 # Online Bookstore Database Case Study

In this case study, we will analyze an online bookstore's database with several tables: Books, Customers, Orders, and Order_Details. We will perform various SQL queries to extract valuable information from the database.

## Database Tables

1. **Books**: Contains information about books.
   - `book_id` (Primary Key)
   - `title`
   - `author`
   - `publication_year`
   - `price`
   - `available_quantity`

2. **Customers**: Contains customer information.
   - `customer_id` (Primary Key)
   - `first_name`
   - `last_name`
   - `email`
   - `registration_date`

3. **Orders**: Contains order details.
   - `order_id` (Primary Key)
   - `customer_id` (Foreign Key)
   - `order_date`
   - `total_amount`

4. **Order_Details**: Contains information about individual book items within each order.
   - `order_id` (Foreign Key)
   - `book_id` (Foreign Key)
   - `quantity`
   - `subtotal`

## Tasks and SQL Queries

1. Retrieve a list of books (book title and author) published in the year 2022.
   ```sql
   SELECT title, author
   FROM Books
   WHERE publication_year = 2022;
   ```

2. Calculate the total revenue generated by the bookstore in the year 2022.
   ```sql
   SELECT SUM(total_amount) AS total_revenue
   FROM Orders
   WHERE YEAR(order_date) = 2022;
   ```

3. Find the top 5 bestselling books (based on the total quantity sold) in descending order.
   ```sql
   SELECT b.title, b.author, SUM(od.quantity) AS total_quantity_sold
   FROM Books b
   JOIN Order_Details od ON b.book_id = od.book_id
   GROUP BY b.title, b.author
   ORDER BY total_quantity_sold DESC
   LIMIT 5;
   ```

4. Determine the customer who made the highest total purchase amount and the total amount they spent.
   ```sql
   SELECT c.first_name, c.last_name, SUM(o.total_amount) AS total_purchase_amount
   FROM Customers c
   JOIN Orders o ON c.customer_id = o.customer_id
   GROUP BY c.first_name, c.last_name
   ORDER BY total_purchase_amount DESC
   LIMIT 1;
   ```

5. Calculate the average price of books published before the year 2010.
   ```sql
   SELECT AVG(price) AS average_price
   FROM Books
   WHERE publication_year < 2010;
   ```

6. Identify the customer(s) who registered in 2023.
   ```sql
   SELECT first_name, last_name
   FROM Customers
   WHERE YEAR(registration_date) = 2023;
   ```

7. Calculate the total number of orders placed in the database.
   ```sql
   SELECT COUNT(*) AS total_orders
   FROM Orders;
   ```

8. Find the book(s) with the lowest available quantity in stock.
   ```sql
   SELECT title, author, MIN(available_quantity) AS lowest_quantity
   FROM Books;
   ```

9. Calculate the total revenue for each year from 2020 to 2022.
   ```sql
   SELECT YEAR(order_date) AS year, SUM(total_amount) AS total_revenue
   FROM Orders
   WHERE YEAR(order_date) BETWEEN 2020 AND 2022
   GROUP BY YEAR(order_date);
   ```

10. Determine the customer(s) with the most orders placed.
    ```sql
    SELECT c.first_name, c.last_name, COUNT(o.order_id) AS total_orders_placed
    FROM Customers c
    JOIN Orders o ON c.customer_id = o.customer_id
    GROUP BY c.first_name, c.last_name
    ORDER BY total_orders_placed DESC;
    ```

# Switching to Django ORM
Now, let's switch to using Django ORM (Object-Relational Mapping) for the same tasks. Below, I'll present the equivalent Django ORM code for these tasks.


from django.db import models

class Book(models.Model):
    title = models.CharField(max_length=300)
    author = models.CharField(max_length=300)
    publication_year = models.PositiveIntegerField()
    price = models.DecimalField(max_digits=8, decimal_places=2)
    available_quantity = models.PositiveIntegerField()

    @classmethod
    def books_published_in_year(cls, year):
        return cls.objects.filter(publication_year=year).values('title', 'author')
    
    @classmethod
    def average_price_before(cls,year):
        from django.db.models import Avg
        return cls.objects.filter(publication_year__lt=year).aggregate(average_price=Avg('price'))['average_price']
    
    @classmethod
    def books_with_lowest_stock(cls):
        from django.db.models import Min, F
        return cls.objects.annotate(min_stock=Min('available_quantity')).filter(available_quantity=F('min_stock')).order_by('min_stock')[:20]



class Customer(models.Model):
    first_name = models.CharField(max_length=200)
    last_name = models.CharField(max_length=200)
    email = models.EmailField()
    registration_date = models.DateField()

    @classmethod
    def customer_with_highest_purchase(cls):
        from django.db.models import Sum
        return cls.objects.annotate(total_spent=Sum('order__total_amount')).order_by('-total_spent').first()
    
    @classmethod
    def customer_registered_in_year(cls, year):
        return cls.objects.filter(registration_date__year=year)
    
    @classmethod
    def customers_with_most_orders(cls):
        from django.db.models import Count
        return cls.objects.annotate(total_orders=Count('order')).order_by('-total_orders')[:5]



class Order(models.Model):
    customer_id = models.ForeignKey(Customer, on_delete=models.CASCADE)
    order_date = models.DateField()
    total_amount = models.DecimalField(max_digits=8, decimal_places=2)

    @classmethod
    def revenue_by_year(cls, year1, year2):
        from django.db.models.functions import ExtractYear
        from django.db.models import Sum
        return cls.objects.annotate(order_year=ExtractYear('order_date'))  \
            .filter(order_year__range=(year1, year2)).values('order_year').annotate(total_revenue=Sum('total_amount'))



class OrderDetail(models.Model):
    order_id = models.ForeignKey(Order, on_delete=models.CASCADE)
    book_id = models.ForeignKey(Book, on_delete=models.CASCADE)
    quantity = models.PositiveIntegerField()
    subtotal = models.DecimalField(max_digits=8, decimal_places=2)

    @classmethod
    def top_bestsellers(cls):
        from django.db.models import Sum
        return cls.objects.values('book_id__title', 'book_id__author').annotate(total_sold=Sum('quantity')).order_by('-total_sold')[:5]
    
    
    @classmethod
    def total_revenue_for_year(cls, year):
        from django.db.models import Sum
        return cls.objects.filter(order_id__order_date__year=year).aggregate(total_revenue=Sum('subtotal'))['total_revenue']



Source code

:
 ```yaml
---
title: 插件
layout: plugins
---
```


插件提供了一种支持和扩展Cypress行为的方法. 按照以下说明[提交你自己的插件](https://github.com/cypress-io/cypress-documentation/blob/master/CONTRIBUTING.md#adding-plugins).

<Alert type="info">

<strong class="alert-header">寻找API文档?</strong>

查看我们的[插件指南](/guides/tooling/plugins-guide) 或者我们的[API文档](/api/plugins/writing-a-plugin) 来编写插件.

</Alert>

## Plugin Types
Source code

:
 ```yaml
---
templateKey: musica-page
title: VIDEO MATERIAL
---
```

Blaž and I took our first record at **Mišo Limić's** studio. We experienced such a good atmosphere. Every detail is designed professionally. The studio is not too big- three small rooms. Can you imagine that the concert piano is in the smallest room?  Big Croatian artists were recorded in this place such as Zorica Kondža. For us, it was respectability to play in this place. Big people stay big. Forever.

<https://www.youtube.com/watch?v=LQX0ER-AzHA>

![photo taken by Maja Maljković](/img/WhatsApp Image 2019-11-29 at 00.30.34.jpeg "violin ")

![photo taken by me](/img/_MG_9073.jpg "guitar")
== == ==
> [EXERCISE DETAILS]: Make an exact copy of the material above.

> [OUTPUT FOR THIS TASK]:
 # Online Bookstore Database Case Study

In this case study, we will analyze an online bookstore's database with several tables: Books, Customers, Orders, and Order_Details. We will perform various SQL queries to extract valuable information from the database.

## Database Tables

1. **Books**: Contains information about books.
   - `book_id` (Primary Key)
   - `title`
   - `author`
   - `publication_year`
   - `price`
   - `available_quantity`

2. **Customers**: Contains customer information.
   - `customer_id` (Primary Key)
   - `first_name`
   - `last_name`
   - `email`
   - `registration_date`

3. **Orders**: Contains order details.
   - `order_id` (Primary Key)
   - `customer_id` (Foreign Key)
   - `order_date`
   - `total_amount`

4. **Order_Details**: Contains information about individual book items within each order.
   - `order_id` (Foreign Key)
   - `book_id` (Foreign Key)
   - `quantity`
   - `subtotal`

## Tasks and SQL Queries

1. Retrieve a list of books (book title and author) published in the year 2022.
   ```sql
   SELECT title, author
   FROM Books
   WHERE publication_year = 2022;
   ```

2. Calculate the total revenue generated by the bookstore in the year 2022.
   ```sql
   SELECT SUM(total_amount) AS total_revenue
   FROM Orders
   WHERE YEAR(order_date) = 2022;
   ```

3. Find the top 5 bestselling books (based on the total quantity sold) in descending order.
   ```sql
   SELECT b.title, b.author, SUM(od.quantity) AS total_quantity_sold
   FROM Books b
   JOIN Order_Details od ON b.book_id = od.book_id
   GROUP BY b.title, b.author
   ORDER BY total_quantity_sold DESC
   LIMIT 5;
   ```

4. Determine the customer who made the highest total purchase amount and the total amount they spent.
   ```sql
   SELECT c.first_name, c.last_name, SUM(o.total_amount) AS total_purchase_amount
   FROM Customers c
   JOIN Orders o ON c.customer_id = o.customer_id
   GROUP BY c.first_name, c.last_name
   ORDER BY total_purchase_amount DESC
   LIMIT 1;
   ```

5. Calculate the average price of books published before the year 2010.
   ```sql
   SELECT AVG(price) AS average_price
   FROM Books
   WHERE publication_year < 2010;
   ```

6. Identify the customer(s) who registered in 2023.
   ```sql
   SELECT first_name, last_name
   FROM Customers
   WHERE YEAR(registration_date) = 2023;
   ```

7. Calculate the total number of orders placed in the database.
   ```sql
   SELECT COUNT(*) AS total_orders
   FROM Orders;
   ```

8. Find the book(s) with the lowest available quantity in stock.
   ```sql
   SELECT title, author, MIN(available_quantity) AS lowest_quantity
   FROM Books;
   ```

9. Calculate the total revenue for each year from 2020 to 2022.
   ```sql
   SELECT YEAR(order_date) AS year, SUM(total_amount) AS total_revenue
   FROM Orders
   WHERE YEAR(order_date) BETWEEN 2020 AND 2022
   GROUP BY YEAR(order_date);
   ```

10. Determine the customer(s) with the most orders placed.
    ```sql
    SELECT c.first_name, c.last_name, COUNT(o.order_id) AS total_orders_placed
    FROM Customers c
    JOIN Orders o ON c.customer_id = o.customer_id
    GROUP BY c.first_name, c.last_name
    ORDER BY total_orders_placed DESC;
    ```

# Switching to Django ORM
Now, let's switch to using Django ORM (Object-Relational Mapping) for the same tasks. Below, I'll present the equivalent Django ORM code for these tasks.


from django.db import models

class Book(models.Model):
    title = models.CharField(max_length=300)
    author = models.CharField(max_length=300)
    publication_year = models.PositiveIntegerField()
    price = models.DecimalField(max_digits=8, decimal_places=2)
    available_quantity = models.PositiveIntegerField()

    @classmethod
    def books_published_in_year(cls, year):
        return cls.objects.filter(publication_year=year).values('title', 'author')
    
    @classmethod
    def average_price_before(cls,year):
        from django.db.models import Avg
        return cls.objects.filter(publication_year__lt=year).aggregate(average_price=Avg('price'))['average_price']
    
    @classmethod
    def books_with_lowest_stock(cls):
        from django.db.models import Min, F
        return cls.objects.annotate(min_stock=Min('available_quantity')).filter(available_quantity=F('min_stock')).order_by('min_stock')[:20]



class Customer(models.Model):
    first_name = models.CharField(max_length=200)
    last_name = models.CharField(max_length=200)
    email = models.EmailField()
    registration_date = models.DateField()

    @classmethod
    def customer_with_highest_purchase(cls):
        from django.db.models import Sum
        return cls.objects.annotate(total_spent=Sum('order__total_amount')).order_by('-total_spent').first()
    
    @classmethod
    def customer_registered_in_year(cls, year):
        return cls.objects.filter(registration_date__year=year)
    
    @classmethod
    def customers_with_most_orders(cls):
        from django.db.models import Count
        return cls.objects.annotate(total_orders=Count('order')).order_by('-total_orders')[:5]



class Order(models.Model):
    customer_id = models.ForeignKey(Customer, on_delete=models.CASCADE)
    order_date = models.DateField()
    total_amount = models.DecimalField(max_digits=8, decimal_places=2)

    @classmethod
    def revenue_by_year(cls, year1, year2):
        from django.db.models.functions import ExtractYear
        from django.db.models import Sum
        return cls.objects.annotate(order_year=ExtractYear('order_date'))  \
            .filter(order_year__range=(year1, year2)).values('order_year').annotate(total_revenue=Sum('total_amount'))



class OrderDetail(models.Model):
    order_id = models.ForeignKey(Order, on_delete=models.CASCADE)
    book_id = models.ForeignKey(Book, on_delete=models.CASCADE)
    quantity = models.PositiveIntegerField()
    subtotal = models.DecimalField(max_digits=8, decimal_places=2)

    @classmethod
    def top_bestsellers(cls):
        from django.db.models import Sum
        return cls.objects.values('book_id__title', 'book_id__author').annotate(total_sold=Sum('quantity')).order_by('-total_sold')[:5]
    
    
    @classmethod
    def total_revenue_for_year(cls, year):
        from django.db.models import Sum
        return cls.objects.filter(order_id__order_date__year=year).aggregate(total_revenue=Sum('subtotal'))['total_revenue']



Source code

:
 ```yaml
---
title: 插件
layout: plugins
---
```


插件提供了一种支持和扩展Cypress行为的方法. 按照以下说明[提交你自己的插件](https://github.com/cypress-io/cypress-documentation/blob/master/CONTRIBUTING.md#adding-plugins).

<Alert type="info">

<strong class="alert-header">寻找API文档?</strong>

查看我们的[插件指南](/guides/tooling/plugins-guide) 或者我们的[API文档](/api/plugins/writing-a-plugin) 来编写插件.

</Alert>

## Plugin Types
Source code

:
 ```yaml
---
templateKey: musica-page
title: VIDEO MATERIAL
---
```

Blaž and I took our first record at **Mišo Limić's** studio. We experienced such a good atmosphere. Every detail is designed professionally. The studio is not too big- three small rooms. Can you imagine that the concert piano is in the smallest room?  Big Croatian artists were recorded in this place such as Zorica Kondža. For us, it was respectability to play in this place. Big people stay big. Forever.

<https://www.youtube.com/watch?v=LQX0ER-AzHA>

![photo taken by Maja Maljković](/img/WhatsApp Image 2019-11-29 at 00.30.34.jpeg "violin ")

![photo taken by me](/img/_MG_9073.jpg "guitar")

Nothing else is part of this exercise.